The company has already embarked on a broad cost-cutting initiative, with the goal of reducing general and administrative costs to 12 percent of overall costs, from 16 percent currently.

“The company’s recent simplification efforts have helped lower selling, general and administrative expense, which have benefited profitability,” wrote Morningstar Inc. (NASDAQ:MORN) analyst Daniel Holland in late December.

“Seeing the larger orders they reported in the third quarter, and how those materialized in the fourth quarter” is the biggest near-term driver of fourth-quarter earnings, Holland told IBTimes.

“They posted some pretty solid order growth in the third quarter across their segments,” said Holland, who doesn’t see clear winners or losers among GE’s diverse business units, which operate in health care, transportation, energy, finance and mining sectors. Some analysts, like William Blair & Co.'s Nick Heymann, have been bullish on its oil and gas unit.

GE could be impacted by one-time items related to the IPO of its Swiss consumer finance unit GE Money Bank in the fourth quarter, said Heymann.
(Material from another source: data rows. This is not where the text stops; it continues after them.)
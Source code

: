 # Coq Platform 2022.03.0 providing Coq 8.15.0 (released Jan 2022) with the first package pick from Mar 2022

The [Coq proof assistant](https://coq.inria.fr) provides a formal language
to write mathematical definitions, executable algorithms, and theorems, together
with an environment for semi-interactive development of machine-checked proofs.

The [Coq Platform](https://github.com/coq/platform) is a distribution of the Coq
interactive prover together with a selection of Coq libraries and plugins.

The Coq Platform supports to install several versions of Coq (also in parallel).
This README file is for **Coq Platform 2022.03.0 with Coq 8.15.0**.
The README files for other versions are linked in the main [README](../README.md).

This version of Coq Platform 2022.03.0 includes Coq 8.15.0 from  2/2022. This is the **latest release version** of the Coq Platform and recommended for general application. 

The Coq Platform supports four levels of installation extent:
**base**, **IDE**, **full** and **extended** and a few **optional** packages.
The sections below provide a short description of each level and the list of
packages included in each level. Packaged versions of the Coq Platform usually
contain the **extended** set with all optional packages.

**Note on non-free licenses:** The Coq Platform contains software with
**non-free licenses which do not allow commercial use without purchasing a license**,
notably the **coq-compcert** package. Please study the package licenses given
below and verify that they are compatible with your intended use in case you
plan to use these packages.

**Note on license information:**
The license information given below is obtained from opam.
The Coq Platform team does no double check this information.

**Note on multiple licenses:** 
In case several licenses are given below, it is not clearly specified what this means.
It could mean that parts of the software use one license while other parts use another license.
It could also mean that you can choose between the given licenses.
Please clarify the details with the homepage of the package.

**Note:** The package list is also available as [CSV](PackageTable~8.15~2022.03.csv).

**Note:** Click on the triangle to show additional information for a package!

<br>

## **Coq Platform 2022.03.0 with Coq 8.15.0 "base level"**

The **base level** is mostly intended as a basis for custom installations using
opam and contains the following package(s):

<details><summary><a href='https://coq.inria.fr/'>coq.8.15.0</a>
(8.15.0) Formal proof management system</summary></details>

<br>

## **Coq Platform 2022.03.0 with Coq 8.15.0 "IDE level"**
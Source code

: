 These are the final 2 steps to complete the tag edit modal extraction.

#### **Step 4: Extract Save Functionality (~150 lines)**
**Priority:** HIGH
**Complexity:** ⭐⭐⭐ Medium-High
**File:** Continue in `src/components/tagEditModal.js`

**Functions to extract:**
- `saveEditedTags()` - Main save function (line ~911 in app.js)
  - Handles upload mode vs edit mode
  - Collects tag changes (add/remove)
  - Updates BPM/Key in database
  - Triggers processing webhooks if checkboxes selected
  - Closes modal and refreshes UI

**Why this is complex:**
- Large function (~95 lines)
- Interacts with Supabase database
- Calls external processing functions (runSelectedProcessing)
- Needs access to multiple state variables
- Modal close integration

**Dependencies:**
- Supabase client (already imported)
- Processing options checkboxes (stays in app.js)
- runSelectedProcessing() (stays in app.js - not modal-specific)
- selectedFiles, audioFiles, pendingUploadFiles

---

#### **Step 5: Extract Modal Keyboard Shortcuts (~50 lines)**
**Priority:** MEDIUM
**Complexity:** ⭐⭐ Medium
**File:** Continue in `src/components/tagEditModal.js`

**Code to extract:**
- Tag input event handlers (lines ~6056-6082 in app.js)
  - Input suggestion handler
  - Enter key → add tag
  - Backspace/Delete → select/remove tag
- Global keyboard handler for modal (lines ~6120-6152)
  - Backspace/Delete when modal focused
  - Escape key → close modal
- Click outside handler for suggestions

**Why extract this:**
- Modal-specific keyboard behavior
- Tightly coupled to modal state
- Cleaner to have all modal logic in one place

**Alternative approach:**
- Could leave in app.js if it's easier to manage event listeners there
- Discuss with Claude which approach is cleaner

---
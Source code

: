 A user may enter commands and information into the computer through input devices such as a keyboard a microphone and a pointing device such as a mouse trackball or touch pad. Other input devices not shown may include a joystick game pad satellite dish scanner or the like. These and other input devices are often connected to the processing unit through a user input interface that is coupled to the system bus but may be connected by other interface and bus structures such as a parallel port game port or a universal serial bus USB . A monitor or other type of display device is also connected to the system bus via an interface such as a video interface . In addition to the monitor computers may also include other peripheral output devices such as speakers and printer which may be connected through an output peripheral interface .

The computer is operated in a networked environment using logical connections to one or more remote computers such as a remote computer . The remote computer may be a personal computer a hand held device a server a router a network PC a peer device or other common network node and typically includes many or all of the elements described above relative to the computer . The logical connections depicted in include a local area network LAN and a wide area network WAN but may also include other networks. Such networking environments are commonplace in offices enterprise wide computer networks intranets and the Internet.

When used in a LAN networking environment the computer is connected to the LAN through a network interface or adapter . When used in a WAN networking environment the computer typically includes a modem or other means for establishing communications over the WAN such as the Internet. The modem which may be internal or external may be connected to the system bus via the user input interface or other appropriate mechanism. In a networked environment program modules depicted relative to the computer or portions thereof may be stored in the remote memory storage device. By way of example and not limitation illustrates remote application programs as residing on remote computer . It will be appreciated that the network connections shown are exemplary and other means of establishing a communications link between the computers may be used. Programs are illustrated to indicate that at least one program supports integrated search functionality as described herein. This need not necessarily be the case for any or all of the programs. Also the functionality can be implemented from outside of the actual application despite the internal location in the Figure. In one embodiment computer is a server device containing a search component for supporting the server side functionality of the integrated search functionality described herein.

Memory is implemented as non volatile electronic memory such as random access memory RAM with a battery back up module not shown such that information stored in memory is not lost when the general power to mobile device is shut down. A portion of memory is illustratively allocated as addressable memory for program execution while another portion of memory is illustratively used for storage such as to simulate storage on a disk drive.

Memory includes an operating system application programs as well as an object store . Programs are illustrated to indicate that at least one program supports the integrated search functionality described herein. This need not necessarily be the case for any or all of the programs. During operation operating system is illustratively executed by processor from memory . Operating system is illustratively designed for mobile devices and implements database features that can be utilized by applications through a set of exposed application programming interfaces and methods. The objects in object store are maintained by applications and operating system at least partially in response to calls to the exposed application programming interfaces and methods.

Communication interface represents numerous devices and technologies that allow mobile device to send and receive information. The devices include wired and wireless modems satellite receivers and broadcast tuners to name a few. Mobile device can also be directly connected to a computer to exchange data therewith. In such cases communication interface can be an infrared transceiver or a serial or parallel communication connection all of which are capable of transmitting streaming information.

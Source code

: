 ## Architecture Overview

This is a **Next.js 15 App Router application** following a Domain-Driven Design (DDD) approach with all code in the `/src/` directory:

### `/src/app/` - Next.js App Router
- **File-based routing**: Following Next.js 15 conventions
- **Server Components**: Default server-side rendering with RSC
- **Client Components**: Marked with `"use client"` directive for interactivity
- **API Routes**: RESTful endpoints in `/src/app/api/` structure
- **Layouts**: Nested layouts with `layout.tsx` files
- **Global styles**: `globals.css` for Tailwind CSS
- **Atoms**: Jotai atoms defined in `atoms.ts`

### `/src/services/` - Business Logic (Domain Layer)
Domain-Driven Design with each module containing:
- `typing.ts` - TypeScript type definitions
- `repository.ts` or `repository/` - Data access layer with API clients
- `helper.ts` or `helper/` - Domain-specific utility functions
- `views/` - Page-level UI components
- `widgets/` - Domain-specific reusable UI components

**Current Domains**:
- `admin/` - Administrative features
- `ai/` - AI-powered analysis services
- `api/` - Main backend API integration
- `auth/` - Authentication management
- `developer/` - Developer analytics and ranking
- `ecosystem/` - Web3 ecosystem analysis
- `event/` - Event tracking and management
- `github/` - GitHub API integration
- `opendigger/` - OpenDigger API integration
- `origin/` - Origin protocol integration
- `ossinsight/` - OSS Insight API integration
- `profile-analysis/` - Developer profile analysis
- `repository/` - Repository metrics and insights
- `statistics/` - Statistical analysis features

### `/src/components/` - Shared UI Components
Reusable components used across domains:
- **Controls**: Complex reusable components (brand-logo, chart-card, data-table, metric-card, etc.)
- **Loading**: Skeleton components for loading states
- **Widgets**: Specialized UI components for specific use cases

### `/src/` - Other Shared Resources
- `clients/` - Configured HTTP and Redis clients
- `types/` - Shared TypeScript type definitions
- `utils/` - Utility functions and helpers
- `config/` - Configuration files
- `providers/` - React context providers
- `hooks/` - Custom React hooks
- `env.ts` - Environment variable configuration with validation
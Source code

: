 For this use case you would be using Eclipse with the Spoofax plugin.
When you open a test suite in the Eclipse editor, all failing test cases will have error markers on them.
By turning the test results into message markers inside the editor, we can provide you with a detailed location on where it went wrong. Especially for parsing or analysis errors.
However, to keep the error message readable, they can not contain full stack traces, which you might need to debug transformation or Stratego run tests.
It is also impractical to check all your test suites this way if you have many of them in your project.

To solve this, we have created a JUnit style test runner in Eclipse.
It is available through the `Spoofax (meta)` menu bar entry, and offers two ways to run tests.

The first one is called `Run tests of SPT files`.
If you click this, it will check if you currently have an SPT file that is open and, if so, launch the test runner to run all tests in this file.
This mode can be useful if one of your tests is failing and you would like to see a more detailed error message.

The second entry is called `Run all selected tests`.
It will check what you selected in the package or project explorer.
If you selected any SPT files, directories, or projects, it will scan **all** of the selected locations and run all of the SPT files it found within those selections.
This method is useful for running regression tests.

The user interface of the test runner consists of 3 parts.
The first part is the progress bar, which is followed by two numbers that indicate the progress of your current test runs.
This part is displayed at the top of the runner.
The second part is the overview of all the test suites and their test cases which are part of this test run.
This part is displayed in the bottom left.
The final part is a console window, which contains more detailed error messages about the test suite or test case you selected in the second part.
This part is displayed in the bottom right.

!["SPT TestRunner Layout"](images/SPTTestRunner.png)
Barclays forecasts $29.6 billion in industrial sales in the upcoming quarter, up slightly from $28.2 billion a year ago, and accounting for almost three-quarters of the period's estimated $40.2 billion in revenue.

Wind turbine and large gas turbine shipments should be up significantly over the fourth quarter, accounting for a large September 2013 order from Algeria. Strong interest in gas turbine tech upgrades from GE clients should impact earnings too, according to Barclays.

“It sounds like the fourth quarter was very good operationally,” though the company has much restructuring to do in 2014, Heymann told IBTimes in late December.

William Blair projects industrial sales to increase 8 percent to 10 percent on a yearly basis, up from the investment bank's earlier 6 percent forecast, for the quarter. Industrial profit margins should expand, too, on William Blair estimates.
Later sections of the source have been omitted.